Exercise directions: Without including any pictures, retype exactly the lines from the top of the records through the line containing "这是一个很好的熟悉SQL语句编写的教材", that final line included.

Material supplied:
┌────────

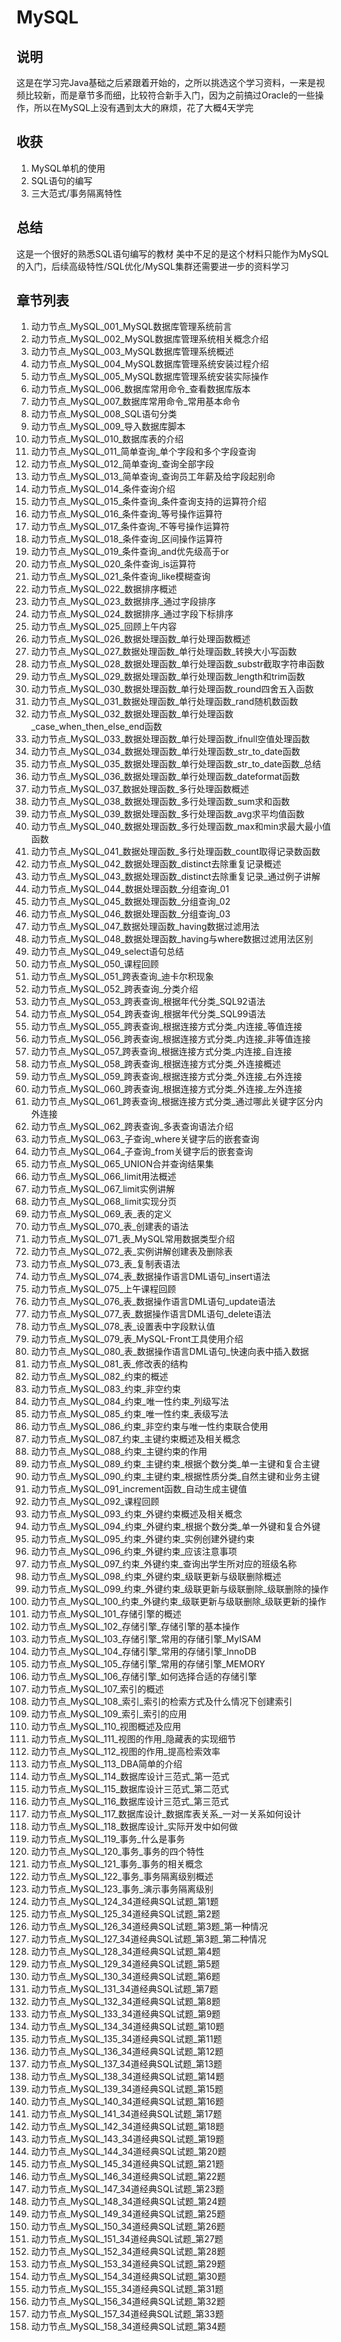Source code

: # MySQL
## 说明
这是在学习完Java基础之后紧跟着开始的，之所以挑选这个学习资料，一来是视频比较新，而是章节多而细，比较符合新手入门，因为之前搞过Oracle的一些操作，所以在MySQL上没有遇到太大的麻烦，花了大概4天学完
## 收获
1. MySQL单机的使用
2. SQL语句的编写
3. 三大范式/事务隔离特性

## 总结
这是一个很好的熟悉SQL语句编写的教材
美中不足的是这个材料只能作为MySQL的入门，后续高级特性/SQL优化/MySQL集群还需要进一步的资料学习

## 章节列表

 1. 动力节点_MySQL_001_MySQL数据库管理系统前言
 2. 动力节点_MySQL_002_MySQL数据库管理系统相关概念介绍
 3. 动力节点_MySQL_003_MySQL数据库管理系统概述
 4. 动力节点_MySQL_004_MySQL数据库管理系统安装过程介绍
 5. 动力节点_MySQL_005_MySQL数据库管理系统安装实际操作
 6. 动力节点_MySQL_006_数据库常用命令_查看数据库版本
 7. 动力节点_MySQL_007_数据库常用命令_常用基本命令
 8. 动力节点_MySQL_008_SQL语句分类
 9. 动力节点_MySQL_009_导入数据库脚本
 10. 动力节点_MySQL_010_数据库表的介绍
 11. 动力节点_MySQL_011_简单查询_单个字段和多个字段查询
 12. 动力节点_MySQL_012_简单查询_查询全部字段
 13. 动力节点_MySQL_013_简单查询_查询员工年薪及给字段起别命
 14. 动力节点_MySQL_014_条件查询介绍
 15. 动力节点_MySQL_015_条件查询_条件查询支持的运算符介绍
 16. 动力节点_MySQL_016_条件查询_等号操作运算符
 17. 动力节点_MySQL_017_条件查询_不等号操作运算符
 18. 动力节点_MySQL_018_条件查询_区间操作运算符
 19. 动力节点_MySQL_019_条件查询_and优先级高于or
 20. 动力节点_MySQL_020_条件查询_is运算符
 21. 动力节点_MySQL_021_条件查询_like模糊查询
 22. 动力节点_MySQL_022_数据排序概述
 23. 动力节点_MySQL_023_数据排序_通过字段排序
 24. 动力节点_MySQL_024_数据排序_通过字段下标排序
 25. 动力节点_MySQL_025_回顾上午内容
 26. 动力节点_MySQL_026_数据处理函数_单行处理函数概述
 27. 动力节点_MySQL_027_数据处理函数_单行处理函数_转换大小写函数
 28. 动力节点_MySQL_028_数据处理函数_单行处理函数_substr截取字符串函数
 29. 动力节点_MySQL_029_数据处理函数_单行处理函数_length和trim函数
 30. 动力节点_MySQL_030_数据处理函数_单行处理函数_round四舍五入函数
 31. 动力节点_MySQL_031_数据处理函数_单行处理函数_rand随机数函数
 32. 动力节点_MySQL_032_数据处理函数_单行处理函数_case_when_then_else_end函数
 33. 动力节点_MySQL_033_数据处理函数_单行处理函数_ifnull空值处理函数
 34. 动力节点_MySQL_034_数据处理函数_单行处理函数_str_to_date函数
 35. 动力节点_MySQL_035_数据处理函数_单行处理函数_str_to_date函数_总结
 36. 动力节点_MySQL_036_数据处理函数_单行处理函数_dateformat函数
 37. 动力节点_MySQL_037_数据处理函数_多行处理函数概述
 38. 动力节点_MySQL_038_数据处理函数_多行处理函数_sum求和函数
 39. 动力节点_MySQL_039_数据处理函数_多行处理函数_avg求平均值函数
 40. 动力节点_MySQL_040_数据处理函数_多行处理函数_max和min求最大最小值函数
 41. 动力节点_MySQL_041_数据处理函数_多行处理函数_count取得记录数函数
 42. 动力节点_MySQL_042_数据处理函数_distinct去除重复记录概述
 43. 动力节点_MySQL_043_数据处理函数_distinct去除重复记录_通过例子讲解
 44. 动力节点_MySQL_044_数据处理函数_分组查询_01
 45. 动力节点_MySQL_045_数据处理函数_分组查询_02
 46. 动力节点_MySQL_046_数据处理函数_分组查询_03
 47. 动力节点_MySQL_047_数据处理函数_having数据过滤用法
 48. 动力节点_MySQL_048_数据处理函数_having与where数据过滤用法区别
 49. 动力节点_MySQL_049_select语句总结
 50. 动力节点_MySQL_050_课程回顾
 51. 动力节点_MySQL_051_跨表查询_迪卡尔积现象
 52. 动力节点_MySQL_052_跨表查询_分类介绍
 53. 动力节点_MySQL_053_跨表查询_根据年代分类_SQL92语法
 54. 动力节点_MySQL_054_跨表查询_根据年代分类_SQL99语法
 55. 动力节点_MySQL_055_跨表查询_根据连接方式分类_内连接_等值连接
 56. 动力节点_MySQL_056_跨表查询_根据连接方式分类_内连接_非等值连接
 57. 动力节点_MySQL_057_跨表查询_根据连接方式分类_内连接_自连接
 58. 动力节点_MySQL_058_跨表查询_根据连接方式分类_外连接概述
 59. 动力节点_MySQL_059_跨表查询_根据连接方式分类_外连接_右外连接
 60. 动力节点_MySQL_060_跨表查询_根据连接方式分类_外连接_左外连接
 61. 动力节点_MySQL_061_跨表查询_根据连接方式分类_通过哪此关键字区分内外连接
 62. 动力节点_MySQL_062_跨表查询_多表查询语法介绍
 63. 动力节点_MySQL_063_子查询_where关键字后的嵌套查询
 64. 动力节点_MySQL_064_子查询_from关键字后的嵌套查询
 65. 动力节点_MySQL_065_UNION合并查询结果集
 66. 动力节点_MySQL_066_limit用法概述
 67. 动力节点_MySQL_067_limit实例讲解
 68. 动力节点_MySQL_068_limit实现分页
 69. 动力节点_MySQL_069_表_表的定义
 70. 动力节点_MySQL_070_表_创建表的语法
 71. 动力节点_MySQL_071_表_MySQL常用数据类型介绍
 72. 动力节点_MySQL_072_表_实例讲解创建表及删除表
 73. 动力节点_MySQL_073_表_复制表语法
 74. 动力节点_MySQL_074_表_数据操作语言DML语句_insert语法
 75. 动力节点_MySQL_075_上午课程回顾
 76. 动力节点_MySQL_076_表_数据操作语言DML语句_update语法
 77. 动力节点_MySQL_077_表_数据操作语言DML语句_delete语法
 78. 动力节点_MySQL_078_表_设置表中字段默认值
 79. 动力节点_MySQL_079_表_MySQL-Front工具使用介绍
 80. 动力节点_MySQL_080_表_数据操作语言DML语句_快速向表中插入数据
 81. 动力节点_MySQL_081_表_修改表的结构
 82. 动力节点_MySQL_082_约束的概述
 83. 动力节点_MySQL_083_约束_非空约束
 84. 动力节点_MySQL_084_约束_唯一性约束_列级写法
 85. 动力节点_MySQL_085_约束_唯一性约束_表级写法
 86. 动力节点_MySQL_086_约束_非空约束与唯一性约束联合使用
 87. 动力节点_MySQL_087_约束_主键约束概述及相关概念
 88. 动力节点_MySQL_088_约束_主键约束的作用
 89. 动力节点_MySQL_089_约束_主键约束_根据个数分类_单一主键和复合主键
 90. 动力节点_MySQL_090_约束_主键约束_根据性质分类_自然主键和业务主键
 91. 动力节点_MySQL_091_increment函数_自动生成主键值
 92. 动力节点_MySQL_092_课程回顾
 93. 动力节点_MySQL_093_约束_外键约束概述及相关概念
 94. 动力节点_MySQL_094_约束_外键约束_根据个数分类_单一外键和复合外键
 95. 动力节点_MySQL_095_约束_外键约束_实例创建外键约束
 96. 动力节点_MySQL_096_约束_外键约束_应该注意事项
 97. 动力节点_MySQL_097_约束_外键约束_查询出学生所对应的班级名称
 98. 动力节点_MySQL_098_约束_外键约束_级联更新与级联删除概述
 99. 动力节点_MySQL_099_约束_外键约束_级联更新与级联删除_级联删除的操作
 100. 动力节点_MySQL_100_约束_外键约束_级联更新与级联删除_级联更新的操作
 101. 动力节点_MySQL_101_存储引擎的概述
 102. 动力节点_MySQL_102_存储引擎_存储引擎的基本操作
 103. 动力节点_MySQL_103_存储引擎_常用的存储引擎_MyISAM
 104. 动力节点_MySQL_104_存储引擎_常用的存储引擎_InnoDB
 105. 动力节点_MySQL_105_存储引擎_常用的存储引擎_MEMORY
 106. 动力节点_MySQL_106_存储引擎_如何选择合适的存储引擎
 107. 动力节点_MySQL_107_索引的概述
 108. 动力节点_MySQL_108_索引_索引的检索方式及什么情况下创建索引
 109. 动力节点_MySQL_109_索引_索引的应用
 110. 动力节点_MySQL_110_视图概述及应用
 111. 动力节点_MySQL_111_视图的作用_隐藏表的实现细节
 112. 动力节点_MySQL_112_视图的作用_提高检索效率
 113. 动力节点_MySQL_113_DBA简单的介绍
 114. 动力节点_MySQL_114_数据库设计三范式_第一范式
 115. 动力节点_MySQL_115_数据库设计三范式_第二范式
 116. 动力节点_MySQL_116_数据库设计三范式_第三范式
 117. 动力节点_MySQL_117_数据库设计_数据库表关系_一对一关系如何设计
 118. 动力节点_MySQL_118_数据库设计_实际开发中如何做
 119. 动力节点_MySQL_119_事务_什么是事务
 120. 动力节点_MySQL_120_事务_事务的四个特性
 121. 动力节点_MySQL_121_事务_事务的相关概念
 122. 动力节点_MySQL_122_事务_事务隔离级别概述
 123. 动力节点_MySQL_123_事务_演示事务隔离级别
 124. 动力节点_MySQL_124_34道经典SQL试题_第1题
 125. 动力节点_MySQL_125_34道经典SQL试题_第2题
 126. 动力节点_MySQL_126_34道经典SQL试题_第3题_第一种情况
 127. 动力节点_MySQL_127_34道经典SQL试题_第3题_第二种情况
 128. 动力节点_MySQL_128_34道经典SQL试题_第4题
 129. 动力节点_MySQL_129_34道经典SQL试题_第5题
 130. 动力节点_MySQL_130_34道经典SQL试题_第6题
 131. 动力节点_MySQL_131_34道经典SQL试题_第7题
 132. 动力节点_MySQL_132_34道经典SQL试题_第8题
 133. 动力节点_MySQL_133_34道经典SQL试题_第9题
 134. 动力节点_MySQL_134_34道经典SQL试题_第10题
 135. 动力节点_MySQL_135_34道经典SQL试题_第11题
 136. 动力节点_MySQL_136_34道经典SQL试题_第12题
 137. 动力节点_MySQL_137_34道经典SQL试题_第13题
 138. 动力节点_MySQL_138_34道经典SQL试题_第14题
 139. 动力节点_MySQL_139_34道经典SQL试题_第15题
 140. 动力节点_MySQL_140_34道经典SQL试题_第16题
 141. 动力节点_MySQL_141_34道经典SQL试题_第17题
 142. 动力节点_MySQL_142_34道经典SQL试题_第18题
 143. 动力节点_MySQL_143_34道经典SQL试题_第19题
 144. 动力节点_MySQL_144_34道经典SQL试题_第20题
 145. 动力节点_MySQL_145_34道经典SQL试题_第21题
 146. 动力节点_MySQL_146_34道经典SQL试题_第22题
 147. 动力节点_MySQL_147_34道经典SQL试题_第23题
 148. 动力节点_MySQL_148_34道经典SQL试题_第24题
 149. 动力节点_MySQL_149_34道经典SQL试题_第25题
 150. 动力节点_MySQL_150_34道经典SQL试题_第26题
 151. 动力节点_MySQL_151_34道经典SQL试题_第27题
 152. 动力节点_MySQL_152_34道经典SQL试题_第28题
 153. 动力节点_MySQL_153_34道经典SQL试题_第29题
 154. 动力节点_MySQL_154_34道经典SQL试题_第30题
 155. 动力节点_MySQL_155_34道经典SQL试题_第31题
 156. 动力节点_MySQL_156_34道经典SQL试题_第32题
 157. 动力节点_MySQL_157_34道经典SQL试题_第33题
 158. 动力节点_MySQL_158_34道经典SQL试题_第34题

└────────

Completed task:
Source code

: # MySQL
## 说明
这是在学习完Java基础之后紧跟着开始的，之所以挑选这个学习资料，一来是视频比较新，而是章节多而细，比较符合新手入门，因为之前搞过Oracle的一些操作，所以在MySQL上没有遇到太大的麻烦，花了大概4天学完
## 收获
1. MySQL单机的使用
2. SQL语句的编写
3. 三大范式/事务隔离特性

## 总结
这是一个很好的熟悉SQL语句编写的教材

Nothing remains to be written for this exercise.